Research with adult victims of child sexual abuse using the directed-forgetting paradigm reveals related findings. Specifically, McNally, Metzger, Lasko, Clancy, and Pitman (1998) found that compared to child sexual abuse victims without PTSD and a nonabused control group, child sexual abuse victims with PTSD exhibited recall memory deficits for positive and neutral words but not for trauma-related stimuli. For words that participants were instructed to forget, no differences were found in recall among groups by word type (e.g., trauma-related, neutral, or positive words), suggesting that, at least in this study, the adults demonstrated a bias in favor of trauma-related to-be-remembered items but not for trauma-related to-be-forgotten items. Furthermore, child sexual abuse victims' recall of nontrauma words, but not trauma words, was related to depression and anxiety levels. The increased attention of child sexual abuse victims with PTSD to trauma-related stimuli may have led to their comparatively better memory for trauma stimuli as compared to nontrauma stimuli.

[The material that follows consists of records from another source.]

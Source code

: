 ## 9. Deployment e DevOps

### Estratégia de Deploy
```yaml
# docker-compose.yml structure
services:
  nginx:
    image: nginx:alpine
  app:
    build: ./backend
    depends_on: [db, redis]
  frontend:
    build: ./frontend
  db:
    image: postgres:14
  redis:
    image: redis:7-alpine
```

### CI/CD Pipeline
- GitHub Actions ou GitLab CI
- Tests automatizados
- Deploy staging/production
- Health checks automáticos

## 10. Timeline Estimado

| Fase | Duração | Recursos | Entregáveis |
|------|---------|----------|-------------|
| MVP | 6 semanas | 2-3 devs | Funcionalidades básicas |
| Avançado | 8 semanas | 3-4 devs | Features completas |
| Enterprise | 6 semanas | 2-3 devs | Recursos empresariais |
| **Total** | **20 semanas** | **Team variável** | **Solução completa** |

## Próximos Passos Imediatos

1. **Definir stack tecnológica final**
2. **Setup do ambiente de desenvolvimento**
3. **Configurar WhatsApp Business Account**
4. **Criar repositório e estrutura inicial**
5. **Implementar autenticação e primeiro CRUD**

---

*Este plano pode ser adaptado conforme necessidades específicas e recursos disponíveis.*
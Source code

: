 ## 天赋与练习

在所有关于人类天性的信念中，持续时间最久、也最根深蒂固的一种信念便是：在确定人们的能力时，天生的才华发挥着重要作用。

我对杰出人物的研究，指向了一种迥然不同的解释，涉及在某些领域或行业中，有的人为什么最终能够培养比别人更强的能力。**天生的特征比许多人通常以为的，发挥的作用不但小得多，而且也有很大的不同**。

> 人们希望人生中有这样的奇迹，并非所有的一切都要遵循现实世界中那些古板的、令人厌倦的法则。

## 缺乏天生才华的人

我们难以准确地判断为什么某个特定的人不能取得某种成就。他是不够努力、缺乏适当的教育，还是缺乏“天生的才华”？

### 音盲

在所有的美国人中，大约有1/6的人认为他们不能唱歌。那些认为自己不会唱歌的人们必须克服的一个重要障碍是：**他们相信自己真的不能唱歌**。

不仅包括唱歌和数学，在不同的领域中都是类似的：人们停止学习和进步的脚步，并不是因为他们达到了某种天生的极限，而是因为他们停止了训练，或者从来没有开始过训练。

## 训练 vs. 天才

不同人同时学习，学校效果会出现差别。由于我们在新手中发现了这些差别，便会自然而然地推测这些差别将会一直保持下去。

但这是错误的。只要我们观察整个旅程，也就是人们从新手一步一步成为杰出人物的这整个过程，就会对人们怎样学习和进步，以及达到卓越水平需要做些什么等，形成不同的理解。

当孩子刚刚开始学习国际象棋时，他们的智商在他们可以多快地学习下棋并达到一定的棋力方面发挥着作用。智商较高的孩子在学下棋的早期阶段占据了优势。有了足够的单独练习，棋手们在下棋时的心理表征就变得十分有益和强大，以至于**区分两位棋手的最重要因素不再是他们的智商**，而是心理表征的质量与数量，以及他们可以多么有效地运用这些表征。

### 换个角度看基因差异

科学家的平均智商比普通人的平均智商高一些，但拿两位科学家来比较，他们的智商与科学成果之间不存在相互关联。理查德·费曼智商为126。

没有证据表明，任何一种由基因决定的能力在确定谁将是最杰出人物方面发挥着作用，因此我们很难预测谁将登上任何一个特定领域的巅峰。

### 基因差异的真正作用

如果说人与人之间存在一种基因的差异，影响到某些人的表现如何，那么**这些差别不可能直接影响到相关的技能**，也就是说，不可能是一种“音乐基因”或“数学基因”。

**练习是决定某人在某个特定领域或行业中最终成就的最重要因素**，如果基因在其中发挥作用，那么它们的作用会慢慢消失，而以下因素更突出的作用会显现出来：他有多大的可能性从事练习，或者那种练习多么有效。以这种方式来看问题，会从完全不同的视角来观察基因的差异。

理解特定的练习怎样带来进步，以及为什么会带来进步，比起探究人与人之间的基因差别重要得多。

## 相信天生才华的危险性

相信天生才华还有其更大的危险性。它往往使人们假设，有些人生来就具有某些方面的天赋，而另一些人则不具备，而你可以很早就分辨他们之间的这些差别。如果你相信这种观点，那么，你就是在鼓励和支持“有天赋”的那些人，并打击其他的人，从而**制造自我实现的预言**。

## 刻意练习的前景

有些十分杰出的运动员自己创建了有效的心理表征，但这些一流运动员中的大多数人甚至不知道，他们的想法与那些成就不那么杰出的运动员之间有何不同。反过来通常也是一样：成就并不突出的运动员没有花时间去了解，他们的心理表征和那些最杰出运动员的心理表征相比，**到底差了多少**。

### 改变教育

Evidence of trauma-related memory biases also comes from research on children and adolescents. Moradi and colleagues (2000) examined memory for emotionally valenced and trauma-relevant material in children and adolescents (9 to 17 years of age) with PTSD resulting from traffic accidents or exposure to violence. Participants were presented with positive, negative (depression- and trauma-related, general threat), and neutral words and then completed a free recall and recognition memory test. Overall, the PTSD group correctly recalled fewer words than the control group, supporting the relation between memory deficits and PTSD. However, compared to control participants, the PTSD group demonstrated a memory bias for negative information by recalling more negative words (including trauma-related words) than neutral and positive words.

Such findings suggest that an attentional bias toward trauma-related information can result in better memory for such information. At times, trauma victims with PTSD evince better memory for trauma-related information than do nontraumatized controls; at other times, trauma victims show deficits in memory compared to the nontraumatized controls, except when trauma-related information is to be remembered. Although these studies do not directly concern autobiographical memory retrieval, their findings may have implications for such memory processes.